The fantasy sequences and the excess additives didn’t work in its favor, and still don’t more than four decades after its October 1976 release. However, the soundtrack has come under increased scrutiny in the past decade. At first, the band publicly stated their disdain for the recording, but a 2007 reissue not only found the material given a vastly improved remix, but also added songs that had been included in the film but omitted from the album — “Black Dog,” “Over the Hills and Far Away,” “Misty Mountain Hop,” “Since I’ve Been Loving You,” The Ocean ,” and “Heartbreaker.”
Still, in keeping with Jimmy Page’s efforts to remaster all the albums in the Zeppelin catalog, a new version of the 2 CD set offers even better sound quality than before. The vocals and instrumentation sound as sharp and as present as any studio recording, a vast improvement over the muddled and muddy quality of the initial release. It’s breathtakingly intense and consistently compelling as well. Happily too, the reissue retains Cameron Crowe’s 2007 liner notes and adds an embossed cover, which makes the packaging look far more spiffy than before.

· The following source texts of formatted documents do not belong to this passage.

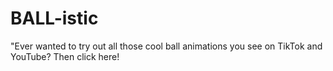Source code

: # BALL-istic
"Ever wanted to try out all those cool ball animations you see on TikTok and YouTube? Then click here!
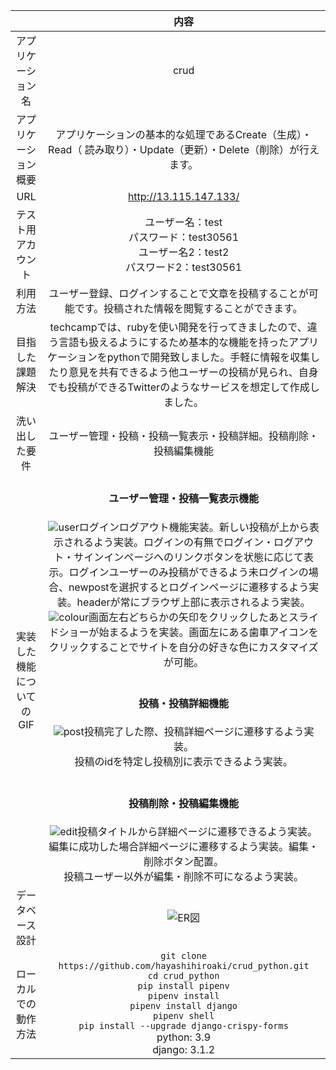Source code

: |  |内容 | 
|:-----------:|:------------:|
| アプリケーション名      | crud   |
| アプリケーション概要 |アプリケーションの基本的な処理であるCreate（生成）・Read（	読み取り）・Update（更新）・Delete（削除）が行えます。|
| URL |http://13.115.147.133/|
| テスト用アカウント  |  ユーザー名：test<br>パスワード：test30561 <br>ユーザー名2：test2<br>パスワード2：test30561|
| 利用方法   | ユーザー登録、ログインすることで文章を投稿することが可能です。投稿された情報を閲覧することができます。 |
| 目指した課題解決   | techcampでは、rubyを使い開発を行ってきましたので、違う言語も扱えるようにするため基本的な機能を持ったアプリケーションをpythonで開発致しました。手軽に情報を収集したり意見を共有できるよう他ユーザーの投稿が見られ、自身でも投稿ができるTwitterのようなサービスを想定して作成しました。 |
| 洗い出した要件|ユーザー管理・投稿・投稿一覧表示・投稿詳細。投稿削除・投稿編集機能|
| 実装した機能についてのGIF|<h4>ユーザー管理・投稿一覧表示機能</h4>![user](https://gyazo.com/746d0ab5583bcb05ef7c787376503bd6.gif)ログインログアウト機能実装。新しい投稿が上から表示されるよう実装。ログインの有無でログイン・ログアウト・サインインページへのリンクボタンを状態に応じて表示。ログインユーザーのみ投稿ができるよう未ログインの場合、newpostを選択するとログインページに遷移するよう実装。headerが常にブラウザ上部に表示されるよう実装。<br>![colour](https://gyazo.com/71b729c6926f0ff66cd95df23ac7c545.gif)画面左右どちらかの矢印をクリックしたあとスライドショーが始まるようを実装。画面左にある歯車アイコンをクリックすることでサイトを自分の好きな色にカスタマイズが可能。<br><br><h4>投稿・投稿詳細機能</h4>![post](https://gyazo.com/d6f2107a06a520cdb30e5656c97a9253.gif)投稿完了した際、投稿詳細ページに遷移するよう実装。<br>投稿のidを特定し投稿別に表示できるよう実装。<br><br><h4>投稿削除・投稿編集機能</h4>![edit](https://gyazo.com/920483184ee29eed8dacfc16155ae551.gif)投稿タイトルから詳細ページに遷移できるよう実装。編集に成功した場合詳細ページに遷移するよう実装。編集・削除ボタン配置。<br>投稿ユーザー以外が編集・削除不可になるよう実装。|
| データベース設計|	![ER図](https://gyazo.com/00b45d4ff0d1a44c62b2761c3de97163.png)|
| ローカルでの動作方法|`git clone https://github.com/hayashihiroaki/crud_python.git`<br>  `cd crud_python` <br>`pip install pipenv`<br> `pipenv install`<br> `pipenv install django`<br> `pipenv shell`<br> `pip install --upgrade django-crispy-forms` <br>python: 3.9 <br>django: 3.1.2|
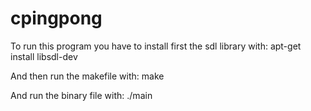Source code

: # cpingpong

To run this program you have to install first the sdl library with:
apt-get install libsdl-dev

And then run the makefile with:
make

And run the binary file with:
./main
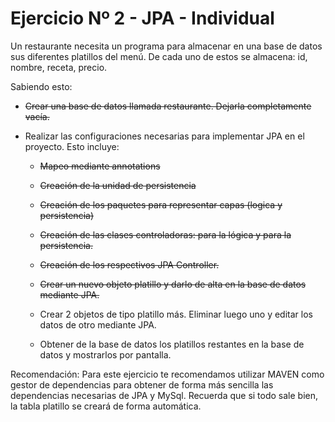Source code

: # Ejercicio Nº 2 - JPA - Individual

Un restaurante necesita un programa para almacenar en una base de datos sus diferentes platillos del menú. De cada uno de estos se almacena: id, nombre, receta, precio.

Sabiendo esto:

*   ~~Crear una base de datos llamada restaurante. Dejarla completamente vacía.~~

* Realizar las configuraciones necesarias para implementar JPA en el proyecto. Esto incluye:

  *   ~~Mapeo mediante annotations~~

  *   ~~Creación de la unidad de persistencia~~

  *   ~~Creación de los paquetes para representar capas (logica y persistencia)~~

  *   ~~Creación de las clases controladoras: para la lógica y para la persistencia.~~

  *   ~~Creación de los respectivos JPA Controller.~~

  *   ~~Crear un nuevo objeto platillo y darlo de alta en la base de datos mediante JPA.~~

  *   Crear 2 objetos de tipo platillo más. Eliminar luego uno y editar los datos de otro mediante JPA.

  *   Obtener de la base de datos los platillos restantes en la base de datos y mostrarlos por pantalla.

Recomendación: Para este ejercicio te recomendamos utilizar MAVEN como gestor de dependencias para obtener de forma más sencilla las dependencias necesarias de JPA y MySql. Recuerda que si todo sale bien, la tabla platillo se creará de forma automática.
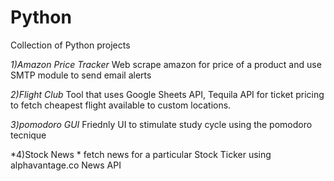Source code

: # Python

Collection of Python projects 

*1)Amazon Price Tracker*
Web scrape amazon for price of a product and use SMTP module to send email alerts

*2)Flight Club* 
Tool that uses Google Sheets API, Tequila API for ticket pricing to fetch cheapest flight available to custom locations.

*3)pomodoro GUI*
Friednly UI to stimulate study cycle using the pomodoro tecnique 

*4)Stock News *
fetch news for a particular Stock Ticker using alphavantage.co News API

Given the aural upgrade, The Song Remains The Same rightfully takes its place with some of the most significant live albums ever made — Get Your Ya Yas Out, Frampton Comes Alive, Cheap Thrills, Cheap Trick Live at Budokan and Johnny Cash’s At Folsom Prison. Where once it might have made the list simply due to Zeppelin’s revered godlike stature, it now deserves the kudos simply for its content alone.
Of course, concert recordings serve one of two purposes — to revisit an artist’s catalog or to remind the masses of all these artists previously offered, in case the masses weren’t aware already. In the case of Cheap Trick, Big Brother and Frampton, live albums accelerated their careers, taking them from a tentative start with a grand gesture that put them over the top.
In Zeppelin’s case of course, the band had reached its apex, making The Song Remains The Same almost a postscript of sorts. It followed Presence by six months and, aside from In Through the Out Door which was released two years later, it became the final representation in the band in seminal form. Save the greatest hits collections that would come later, it’s the single document that best represents the band at its peak of performance. And given Led Zeppelin’s accreditation as one of the most potent supergroups of all time, The Song Remains The Same boasts a stature that keeps its consistent with the great rock and roll documents of all time.
Happily then, some things are indeed able to stay the same.